[Data excerpts]

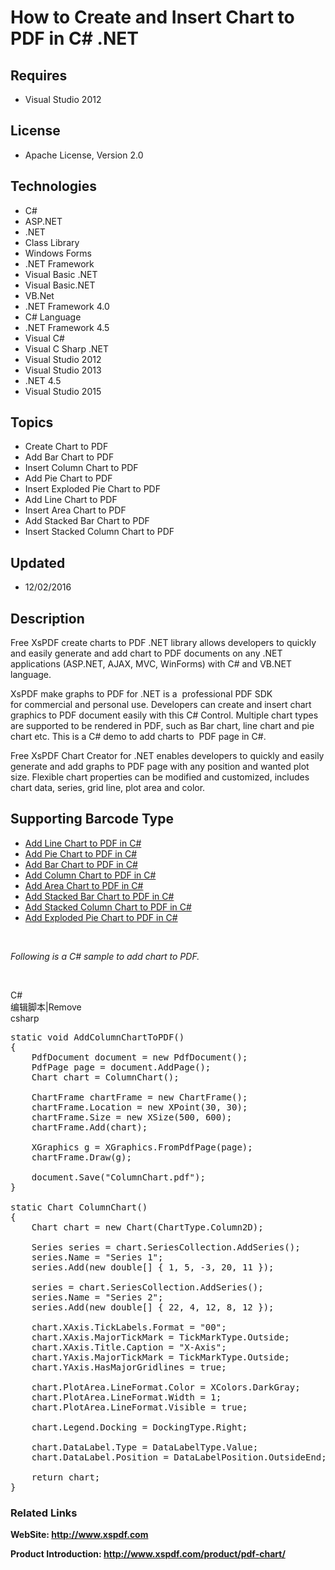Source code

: # How to Create and Insert Chart to PDF in C# .NET
## Requires
- Visual Studio 2012
## License
- Apache License, Version 2.0
## Technologies
- C#
- ASP.NET
- .NET
- Class Library
- Windows Forms
- .NET Framework
- Visual Basic .NET
- Visual Basic.NET
- VB.Net
- .NET Framework 4.0
- C# Language
- .NET Framework 4.5
- Visual C#
- Visual C Sharp .NET
- Visual Studio 2012
- Visual Studio 2013
- .NET 4.5
- Visual Studio 2015
## Topics
- Create Chart to PDF
- Add Bar Chart to PDF
- Insert Column Chart to PDF
- Add Pie Chart to PDF
- Insert Exploded Pie Chart to PDF
- Add Line Chart to PDF
- Insert Area Chart to PDF
- Add Stacked Bar Chart to PDF
- Insert Stacked Column Chart to PDF
## Updated
- 12/02/2016
## Description

<p><span>Free XsPDF create charts to PDF .NET library allows developers to quickly and easily generate and add chart to PDF documents on any .NET applications (ASP.NET, AJAX, MVC, WinForms) with C# and VB.NET language.</span></p>
<p><span>XsPDF make graphs to PDF for .NET is a &nbsp;professional PDF SDK for&nbsp;commercial and personal use. Developers can create and insert chart graphics to PDF document easily with this C# Control. Multiple chart types are supported to be rendered in
 PDF, such as Bar chart, line chart and pie chart etc.&nbsp;This is a C# demo to add charts to &nbsp;PDF page in C#.</span></p>
<p><span>Free XsPDF Chart Creator for .NET enables developers to quickly and easily generate and add graphs to PDF page with any position and wanted plot size. Flexible chart properties can be modified and customized, includes chart data, series, grid line,
 plot area and color.</span></p>
<h2><strong>Supporting Barcode Type</strong></h2>
<ul>
<li><a title="create line chart to pdf in c# .NET" href="http://www.xspdf.com/guide/pdf-line-chart/">Add Line Chart to PDF in C#</a>
</li><li><a title="create pie chart to pdf in c# .NET" href="http://www.xspdf.com/guide/pdf-pie-chart/">Add Pie Chart to PDF in C#</a>
</li><li><a title="create bar chart to pdf in c# .NET" href="http://www.xspdf.com/guide/pdf-bar-chart/">Add Bar Chart to PDF in C#</a>
</li><li><a title="create column chart to pdf in c# .NET" href="http://www.xspdf.com/guide/pdf-column-chart/">Add Column Chart to PDF in C#</a>
</li><li><a title="create area chart to pdf in c# .NET" href="http://www.xspdf.com/guide/pdf-area-chart/">Add Area Chart to PDF in C#</a>
</li><li><a title="create stacked bar chart to pdf in c# .NET" href="http://www.xspdf.com/guide/pdf-stacked-bar-chart/">Add Stacked Bar Chart to PDF in C#</a>
</li><li><a title="create ean 13 to pdf in c# .NET" href="http://www.xspdf.com/guide/pdf-stacked-column-chart/">Add Stacked Column Chart to PDF in C#</a>
</li><li><a title="create exploded pie chart to pdf in c# .NET" href="http://www.xspdf.com/guide/pdf-exploded-pie-chart/">Add Exploded Pie Chart to PDF in C#</a>
</li></ul>
<p>&nbsp;</p>
<p><em>Following is a C# sample to add chart to PDF.</em><em>&nbsp;&nbsp;</em></p>
<p>&nbsp;</p>
<div class="scriptcode">
<div class="pluginEditHolder" pluginCommand="mceScriptCode">
<div class="title"><span>C#</span></div>
<div class="pluginLinkHolder"><span class="pluginEditHolderLink">编辑脚本</span>|<span class="pluginRemoveHolderLink">Remove</span></div>
<span class="hidden">csharp</span>

<div class="preview">
<pre class="csharp"><span class="cs__keyword">static</span>&nbsp;<span class="cs__keyword">void</span>&nbsp;AddColumnChartToPDF()&nbsp;
{&nbsp;
&nbsp;&nbsp;&nbsp;&nbsp;PdfDocument&nbsp;document&nbsp;=&nbsp;<span class="cs__keyword">new</span>&nbsp;PdfDocument();&nbsp;&nbsp;&nbsp;
&nbsp;&nbsp;&nbsp;&nbsp;PdfPage&nbsp;page&nbsp;=&nbsp;document.AddPage();&nbsp;
&nbsp;&nbsp;&nbsp;&nbsp;Chart&nbsp;chart&nbsp;=&nbsp;ColumnChart();&nbsp;
&nbsp;
&nbsp;&nbsp;&nbsp;&nbsp;ChartFrame&nbsp;chartFrame&nbsp;=&nbsp;<span class="cs__keyword">new</span>&nbsp;ChartFrame();&nbsp;
&nbsp;&nbsp;&nbsp;&nbsp;chartFrame.Location&nbsp;=&nbsp;<span class="cs__keyword">new</span>&nbsp;XPoint(<span class="cs__number">30</span>,&nbsp;<span class="cs__number">30</span>);&nbsp;
&nbsp;&nbsp;&nbsp;&nbsp;chartFrame.Size&nbsp;=&nbsp;<span class="cs__keyword">new</span>&nbsp;XSize(<span class="cs__number">500</span>,&nbsp;<span class="cs__number">600</span>);&nbsp;
&nbsp;&nbsp;&nbsp;&nbsp;chartFrame.Add(chart);&nbsp;
&nbsp;
&nbsp;&nbsp;&nbsp;&nbsp;XGraphics&nbsp;g&nbsp;=&nbsp;XGraphics.FromPdfPage(page);&nbsp;
&nbsp;&nbsp;&nbsp;&nbsp;chartFrame.Draw(g);&nbsp;
&nbsp;&nbsp;&nbsp;&nbsp;&nbsp;&nbsp;&nbsp;
&nbsp;&nbsp;&nbsp;&nbsp;document.Save(<span class="cs__string">&quot;ColumnChart.pdf&quot;</span>);&nbsp;
}&nbsp;
&nbsp;
<span class="cs__keyword">static</span>&nbsp;Chart&nbsp;ColumnChart()&nbsp;
{&nbsp;
&nbsp;&nbsp;&nbsp;&nbsp;Chart&nbsp;chart&nbsp;=&nbsp;<span class="cs__keyword">new</span>&nbsp;Chart(ChartType.Column2D);&nbsp;
&nbsp;
&nbsp;&nbsp;&nbsp;&nbsp;Series&nbsp;series&nbsp;=&nbsp;chart.SeriesCollection.AddSeries();&nbsp;
&nbsp;&nbsp;&nbsp;&nbsp;series.Name&nbsp;=&nbsp;<span class="cs__string">&quot;Series&nbsp;1&quot;</span>;&nbsp;
&nbsp;&nbsp;&nbsp;&nbsp;series.Add(<span class="cs__keyword">new</span>&nbsp;<span class="cs__keyword">double</span>[]&nbsp;{&nbsp;<span class="cs__number">1</span>,&nbsp;<span class="cs__number">5</span>,&nbsp;-<span class="cs__number">3</span>,&nbsp;<span class="cs__number">20</span>,&nbsp;<span class="cs__number">11</span>&nbsp;});&nbsp;
&nbsp;
&nbsp;&nbsp;&nbsp;&nbsp;series&nbsp;=&nbsp;chart.SeriesCollection.AddSeries();&nbsp;
&nbsp;&nbsp;&nbsp;&nbsp;series.Name&nbsp;=&nbsp;<span class="cs__string">&quot;Series&nbsp;2&quot;</span>;&nbsp;
&nbsp;&nbsp;&nbsp;&nbsp;series.Add(<span class="cs__keyword">new</span>&nbsp;<span class="cs__keyword">double</span>[]&nbsp;{&nbsp;<span class="cs__number">22</span>,&nbsp;<span class="cs__number">4</span>,&nbsp;<span class="cs__number">12</span>,&nbsp;<span class="cs__number">8</span>,&nbsp;<span class="cs__number">12</span>&nbsp;});&nbsp;
&nbsp;
&nbsp;&nbsp;&nbsp;&nbsp;chart.XAxis.TickLabels.Format&nbsp;=&nbsp;<span class="cs__string">&quot;00&quot;</span>;&nbsp;
&nbsp;&nbsp;&nbsp;&nbsp;chart.XAxis.MajorTickMark&nbsp;=&nbsp;TickMarkType.Outside;&nbsp;
&nbsp;&nbsp;&nbsp;&nbsp;chart.XAxis.Title.Caption&nbsp;=&nbsp;<span class="cs__string">&quot;X-Axis&quot;</span>;&nbsp;
&nbsp;&nbsp;&nbsp;&nbsp;chart.YAxis.MajorTickMark&nbsp;=&nbsp;TickMarkType.Outside;&nbsp;
&nbsp;&nbsp;&nbsp;&nbsp;chart.YAxis.HasMajorGridlines&nbsp;=&nbsp;<span class="cs__keyword">true</span>;&nbsp;
&nbsp;
&nbsp;&nbsp;&nbsp;&nbsp;chart.PlotArea.LineFormat.Color&nbsp;=&nbsp;XColors.DarkGray;&nbsp;
&nbsp;&nbsp;&nbsp;&nbsp;chart.PlotArea.LineFormat.Width&nbsp;=&nbsp;<span class="cs__number">1</span>;&nbsp;
&nbsp;&nbsp;&nbsp;&nbsp;chart.PlotArea.LineFormat.Visible&nbsp;=&nbsp;<span class="cs__keyword">true</span>;&nbsp;
&nbsp;&nbsp;
&nbsp;&nbsp;&nbsp;&nbsp;chart.Legend.Docking&nbsp;=&nbsp;DockingType.Right;&nbsp;
&nbsp;
&nbsp;&nbsp;&nbsp;&nbsp;chart.DataLabel.Type&nbsp;=&nbsp;DataLabelType.Value;&nbsp;
&nbsp;&nbsp;&nbsp;&nbsp;chart.DataLabel.Position&nbsp;=&nbsp;DataLabelPosition.OutsideEnd;&nbsp;
&nbsp;
&nbsp;&nbsp;&nbsp;&nbsp;<span class="cs__keyword">return</span>&nbsp;chart;&nbsp;
}</pre>
</div>
</div>
</div>
<h3><strong>Related Links</strong></h3>
<p><strong>WebSite:&nbsp;<a title="PDF editing SDK, convert pdf to image, add barcode to pdf, add chart to pdf in C#" href="http://www.xspdf.com/">http://www.xspdf.com</a></strong></p>
<p><strong>Product&nbsp;<strong>Introduction:&nbsp;<a title="generate and insert chart graphs to pdf document in c# .NET" href="http://www.xspdf.com/product/pdf-chart/">http://www.xspdf.com/product/pdf-chart/</a></strong></strong></p>
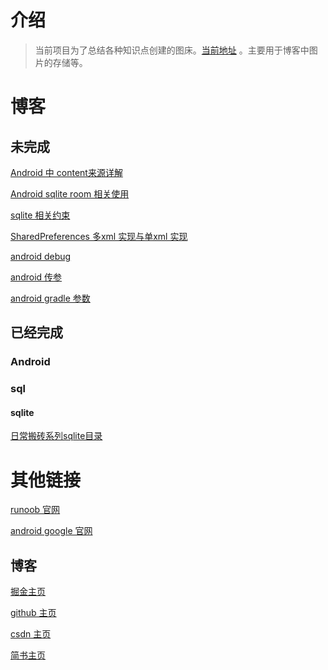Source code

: # 介绍

> 当前项目为了总结各种知识点创建的图床。[当前地址](https://gitee.com/lalalaxiaowifi/pictures) 。主要用于博客中图片的存储等。



# 博客

## 未完成

[Android 中 content来源详解]()

[Android sqlite room 相关使用]()

[sqlite 相关约束]()

[SharedPreferences 多xml 实现与单xml 实现]()

[android debug]()

[android 传参]()

[android gradle 参数]()

## 已经完成

### Android







###  sql

#### sqlite 

[日常搬砖系列sqlite目录](https://juejin.im/post/6868506837000388615)





# 其他链接

[runoob 官网  ](https://www.runoob.com/) 

[android  google 官网](https://developer.android.google.cn/)



## 博客

[掘金主页 ](https://juejin.im/user/1890815728168430)

[github 主页](https://github.com/xiaowifi)

[csdn 主页]()

[简书主页]()

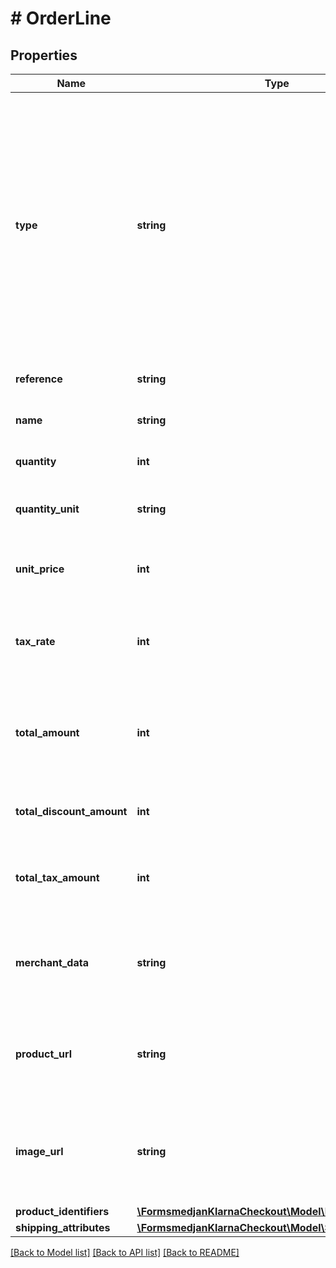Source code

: # # OrderLine

## Properties

Name | Type | Description | Notes
------------ | ------------- | ------------- | -------------
**type** | **string** | Type of the order line item. The possible values are:&lt;ul&gt;&lt;li&gt;&lt;em&gt;physical (physical good)&lt;/em&gt;&lt;/li&gt;&lt;li&gt;&lt;em&gt;discount&lt;/em&gt;&lt;/li&gt;&lt;li&gt;&lt;em&gt;shipping_fee&lt;/em&gt;&lt;/li&gt;&lt;li&gt;&lt;em&gt;sales_tax (depends on the country/city, usually called VAT)&lt;/em&gt;&lt;/li&gt;&lt;li&gt;&lt;em&gt;digital (digital good)&lt;/em&gt;&lt;/li&gt;&lt;li&gt;&lt;em&gt;gift_card&lt;/em&gt;&lt;/li&gt;&lt;li&gt;&lt;em&gt;store_credit (credit from the merchant)&lt;/em&gt;&lt;/li&gt;&lt;li&gt;&lt;em&gt;surcharge (extra charge)&lt;/em&gt;&lt;/li&gt;&lt;/ul&gt; | [optional]
**reference** | **string** | Article number, SKU or similar. (max 64 characters) | [optional]
**name** | **string** | Descriptive name of the order line item (max 255 characters) |
**quantity** | **int** | Non-negative number. Quantity of the order line item. |
**quantity_unit** | **string** | Unit used to describe the quantity, e.g. kg, pcs... If defined has to be 1-8 characters | [optional]
**unit_price** | **int** | Minor units. Includes tax, excludes discount. (max value: 100000000).  Example: 100 Euros should be 10000. |
**tax_rate** | **int** | Non-negative value. The percentage value is represented with two implicit decimals. (max 10000)  Example: 25% should be 2500. |
**total_amount** | **int** | Minor units. Includes tax and discount.   Example: 25 euros should be 2500 Value &#x3D; (quantity x unit_price) - total_discount_amount. (max value: 100000000) |
**total_discount_amount** | **int** | Non-negative minor units. Includes tax.  Example: 25 euros should be 2500 | [optional]
**total_tax_amount** | **int** | Must be within ±1 of total_amount - total_amount \\* 10000 / (10000 + tax_rate). Negative when type is discount. |
**merchant_data** | **string** | Property used to store additional metadata per item that will be returned whenever an order is read from Klarna. Pass through field. (max 1024 characters). | [optional]
**product_url** | **string** | URL to the product page that can be later embedded in communications between Klarna and the customer. (max 1024 characters) | [optional]
**image_url** | **string** | URL to an image that can be later embedded in communications between Klarna and the customer. (max 1024 characters)  Improves post-purchase customer experiences. | [optional]
**product_identifiers** | [**\FormsmedjanKlarnaCheckout\Model\ProductIdentifiers**](ProductIdentifiers.md) |  | [optional]
**shipping_attributes** | [**\FormsmedjanKlarnaCheckout\Model\ShippingAttributes**](ShippingAttributes.md) |  | [optional]

[[Back to Model list]](../../README.md#models) [[Back to API list]](../../README.md#endpoints) [[Back to README]](../../README.md)
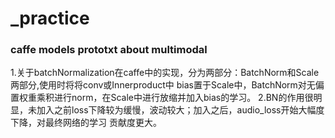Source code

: # _practice
### caffe models prototxt about multimodal
1.关于batchNormalization在caffe中的实现，分为两部分：BatchNorm和Scale两部分,使用时将将conv或Innerproduct中
bias置于Scale中，BatchNorm对无偏置权重乘积进行norm，在Scale中进行放缩并加入bias的学习。
2.BN的作用很明显，未加入之前loss下降较为缓慢，波动较大；加入之后，audio_loss开始大幅度下降，对最终网络的学习
贡献度更大。
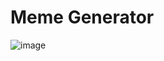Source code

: # Meme Generator
![image](https://github.com/b-luis/scrimba-react-js/assets/139755358/dd22410c-ebdc-43e8-9eac-71ba54f07f3c)
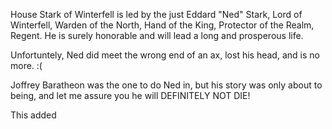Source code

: House Stark of Winterfell is led by the just Eddard "Ned" Stark, Lord of
Winterfell, Warden of the North, Hand of the King, Protector of the Realm,
Regent.  He is surely honorable and will lead a long and prosperous life.

Unfortuntely, Ned did meet the wrong end of an ax, lost his head, and is no
more.  :(

Joffrey Baratheon was the one to do Ned in, but his story was only about to
being, and let me assure you he will DEFINITELY NOT DIE!

This added 
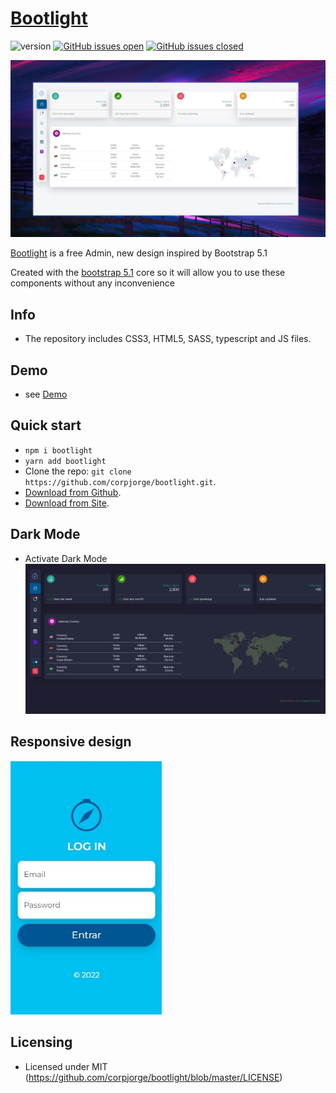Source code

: # [Bootlight](http://demo.bootlight.corpjorge.com/)

![version](https://img.shields.io/badge/version-1.0.0-blue.svg)
[![GitHub issues open](https://img.shields.io/github/issues/corpjorge/bootlight.svg)](https://github.com/corpjorge/bootlight/issues?q=is%3Aopen+is%3Aissue)
[![GitHub issues closed](https://img.shields.io/github/issues-closed-raw/corpjorge/bootlight.svg)](https://github.com/corpjorge/bootlight/issues?q=is%3Aissue+is%3Aclosed)

![Image](assets/img/screenshot_3.jpg)

[Bootlight](https://bootlight.corpjorge.com) is a free Admin, new design inspired by Bootstrap 5.1


Created with the [bootstrap 5.1](https://getbootstrap.com) core so it will allow you to use these components without any inconvenience


## Info

- The repository includes CSS3, HTML5, SASS, typescript and JS files.

## Demo

- see [Demo](https://demo.bootlight.corpjorge.com/)


## Quick start

- `npm i bootlight`
- `yarn add bootlight`
- Clone the repo: `git clone https://github.com/corpjorge/bootlight.git`.
- [Download from Github](https://github.com/corpjorge/bootlight/archive/master.zip).
- [Download from Site](https://www.bootlight.corpjorge.com).


## Dark Mode

- Activate Dark Mode
  ![Image](assets/img/screenshot_4.jpg)


## Responsive design
 
  ![Image](assets/img/screenshot_2.jpg)


## Licensing

- Licensed under MIT (https://github.com/corpjorge/bootlight/blob/master/LICENSE)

[/Data excerpts]

** Activity **
Pictures stay out. Print the data exactly, from its first line through the line containing "## Description".

** Completed exercise **
Source code

: # How to Create and Insert Chart to PDF in C# .NET
## Requires
- Visual Studio 2012
## License
- Apache License, Version 2.0
## Technologies
- C#
- ASP.NET
- .NET
- Class Library
- Windows Forms
- .NET Framework
- Visual Basic .NET
- Visual Basic.NET
- VB.Net
- .NET Framework 4.0
- C# Language
- .NET Framework 4.5
- Visual C#
- Visual C Sharp .NET
- Visual Studio 2012
- Visual Studio 2013
- .NET 4.5
- Visual Studio 2015
## Topics
- Create Chart to PDF
- Add Bar Chart to PDF
- Insert Column Chart to PDF
- Add Pie Chart to PDF
- Insert Exploded Pie Chart to PDF
- Add Line Chart to PDF
- Insert Area Chart to PDF
- Add Stacked Bar Chart to PDF
- Insert Stacked Column Chart to PDF
## Updated
- 12/02/2016
## Description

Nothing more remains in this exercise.